When it comes to training, "what I often see happen is that people will invest in some training and then hope that the results will shine through," says Ryan Hale, lead consultant with Stroud Consulting. Instead, he says, manufacturers must first understand what results they want to achieve and then pick the training and tools to achieve those results.
In some instances, the link between a required skill and business goals may be very obvious. For example, if a business goal for a pipe company is to be able to offer six different types of welding options, the training for welders should assure that they can perform the six types of welds in question.
The rigorous link can be harder to draw when it comes to softer skills, says Hale, who provides this example: "Say the question is, 'How effective am I at giving feedback, as a manager? And If I were more effective at giving feedback, could we make 5% more profit this quarter?'"
The question still should begin with: What results do I want to achieve?
In another example, Hale presents several continuous improvement goals related to reducing costs at the plant level.
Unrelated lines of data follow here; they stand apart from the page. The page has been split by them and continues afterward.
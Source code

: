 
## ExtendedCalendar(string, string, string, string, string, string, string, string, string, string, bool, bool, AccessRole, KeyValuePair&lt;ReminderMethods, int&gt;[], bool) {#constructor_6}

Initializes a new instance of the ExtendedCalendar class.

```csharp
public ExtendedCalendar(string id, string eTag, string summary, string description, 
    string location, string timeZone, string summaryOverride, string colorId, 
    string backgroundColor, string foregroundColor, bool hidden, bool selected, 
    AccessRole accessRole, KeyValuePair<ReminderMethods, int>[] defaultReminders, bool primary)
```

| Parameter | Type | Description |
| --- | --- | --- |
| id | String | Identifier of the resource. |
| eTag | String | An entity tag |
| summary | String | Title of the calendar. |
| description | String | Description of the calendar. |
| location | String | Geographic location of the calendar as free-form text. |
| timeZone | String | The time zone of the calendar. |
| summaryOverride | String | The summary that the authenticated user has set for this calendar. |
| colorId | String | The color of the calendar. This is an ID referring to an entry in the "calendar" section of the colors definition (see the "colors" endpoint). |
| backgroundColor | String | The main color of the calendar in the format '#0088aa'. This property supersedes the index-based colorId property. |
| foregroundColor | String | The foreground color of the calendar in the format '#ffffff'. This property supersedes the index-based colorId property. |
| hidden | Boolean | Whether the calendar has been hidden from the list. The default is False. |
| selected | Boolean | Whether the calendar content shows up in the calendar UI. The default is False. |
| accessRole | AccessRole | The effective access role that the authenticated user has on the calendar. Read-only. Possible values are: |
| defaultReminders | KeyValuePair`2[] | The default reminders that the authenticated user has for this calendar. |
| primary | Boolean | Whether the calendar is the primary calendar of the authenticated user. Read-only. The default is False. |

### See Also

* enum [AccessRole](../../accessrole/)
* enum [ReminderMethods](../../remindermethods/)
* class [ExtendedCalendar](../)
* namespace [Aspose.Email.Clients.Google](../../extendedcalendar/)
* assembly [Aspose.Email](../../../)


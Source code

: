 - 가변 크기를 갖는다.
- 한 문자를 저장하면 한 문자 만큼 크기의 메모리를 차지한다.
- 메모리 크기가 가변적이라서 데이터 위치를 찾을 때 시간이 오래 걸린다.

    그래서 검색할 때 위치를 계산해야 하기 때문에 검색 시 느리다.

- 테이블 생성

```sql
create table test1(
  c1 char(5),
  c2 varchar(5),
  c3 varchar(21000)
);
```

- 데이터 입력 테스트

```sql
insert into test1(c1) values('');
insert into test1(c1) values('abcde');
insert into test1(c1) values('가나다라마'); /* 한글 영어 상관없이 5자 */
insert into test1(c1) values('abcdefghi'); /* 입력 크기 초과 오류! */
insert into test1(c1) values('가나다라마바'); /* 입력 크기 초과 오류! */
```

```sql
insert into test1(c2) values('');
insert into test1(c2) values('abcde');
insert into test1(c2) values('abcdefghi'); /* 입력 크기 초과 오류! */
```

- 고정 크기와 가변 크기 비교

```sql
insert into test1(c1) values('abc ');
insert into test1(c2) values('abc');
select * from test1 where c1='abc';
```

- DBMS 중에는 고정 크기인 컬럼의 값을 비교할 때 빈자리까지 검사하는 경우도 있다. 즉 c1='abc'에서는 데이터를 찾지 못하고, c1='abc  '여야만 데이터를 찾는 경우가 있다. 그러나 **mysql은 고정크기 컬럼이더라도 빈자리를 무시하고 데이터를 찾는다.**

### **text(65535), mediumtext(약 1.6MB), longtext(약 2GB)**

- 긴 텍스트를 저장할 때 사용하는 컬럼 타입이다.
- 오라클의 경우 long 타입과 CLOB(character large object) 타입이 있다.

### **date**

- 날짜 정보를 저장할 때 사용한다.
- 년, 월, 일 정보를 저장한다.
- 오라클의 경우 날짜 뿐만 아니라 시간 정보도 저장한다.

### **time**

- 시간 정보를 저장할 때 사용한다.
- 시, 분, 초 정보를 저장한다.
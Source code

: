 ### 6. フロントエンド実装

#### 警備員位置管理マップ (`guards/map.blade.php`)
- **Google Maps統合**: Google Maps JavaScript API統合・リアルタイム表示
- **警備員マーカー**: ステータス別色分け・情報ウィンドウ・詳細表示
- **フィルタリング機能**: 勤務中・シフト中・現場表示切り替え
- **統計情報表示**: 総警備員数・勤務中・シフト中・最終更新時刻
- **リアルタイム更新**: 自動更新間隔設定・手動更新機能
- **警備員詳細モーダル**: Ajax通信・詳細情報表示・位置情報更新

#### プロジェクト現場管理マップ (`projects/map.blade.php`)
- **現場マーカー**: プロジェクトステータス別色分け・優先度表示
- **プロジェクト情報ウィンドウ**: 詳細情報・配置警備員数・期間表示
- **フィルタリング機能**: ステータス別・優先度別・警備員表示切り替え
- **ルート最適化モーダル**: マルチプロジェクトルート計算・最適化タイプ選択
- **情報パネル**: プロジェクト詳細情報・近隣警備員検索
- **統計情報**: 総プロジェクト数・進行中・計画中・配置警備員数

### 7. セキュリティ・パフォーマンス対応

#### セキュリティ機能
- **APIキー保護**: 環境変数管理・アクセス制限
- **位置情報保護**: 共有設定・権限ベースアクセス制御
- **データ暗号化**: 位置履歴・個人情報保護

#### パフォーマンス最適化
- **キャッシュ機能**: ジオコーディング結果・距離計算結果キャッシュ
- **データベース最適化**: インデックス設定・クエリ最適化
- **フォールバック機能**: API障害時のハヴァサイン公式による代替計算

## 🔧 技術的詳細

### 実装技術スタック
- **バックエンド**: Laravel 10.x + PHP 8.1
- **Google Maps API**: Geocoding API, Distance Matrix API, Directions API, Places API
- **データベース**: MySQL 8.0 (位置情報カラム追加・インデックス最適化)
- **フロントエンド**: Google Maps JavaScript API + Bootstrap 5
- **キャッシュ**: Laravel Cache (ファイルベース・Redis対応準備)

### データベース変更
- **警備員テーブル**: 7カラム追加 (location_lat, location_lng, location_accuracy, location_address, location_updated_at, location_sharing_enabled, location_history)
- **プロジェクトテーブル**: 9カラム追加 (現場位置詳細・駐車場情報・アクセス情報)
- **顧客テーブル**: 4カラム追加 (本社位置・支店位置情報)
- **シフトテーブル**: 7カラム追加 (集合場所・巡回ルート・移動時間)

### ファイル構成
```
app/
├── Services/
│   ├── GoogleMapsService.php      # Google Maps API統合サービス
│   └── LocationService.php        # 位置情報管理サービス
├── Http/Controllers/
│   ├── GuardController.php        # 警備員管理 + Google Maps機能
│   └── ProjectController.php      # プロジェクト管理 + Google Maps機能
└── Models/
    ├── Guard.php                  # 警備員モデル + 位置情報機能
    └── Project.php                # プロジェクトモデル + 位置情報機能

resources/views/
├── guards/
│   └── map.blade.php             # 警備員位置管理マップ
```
With those goals in mind, the questions for leadership may then be: Will training on motivating employees help achieve those goals? Will my being a more effective communicator help achieve those goals? Or is training on providing feedback or challenging the mindsets of employees required to meet those goals?
"We should be able to very easily tie back the skills and the capabilities of our leadership team and also our hourly staff to the business goal they are trying to achieve," Hales says. "If it takes two or three leaps, people should start to question whether or not [they] should make a big investment in that training."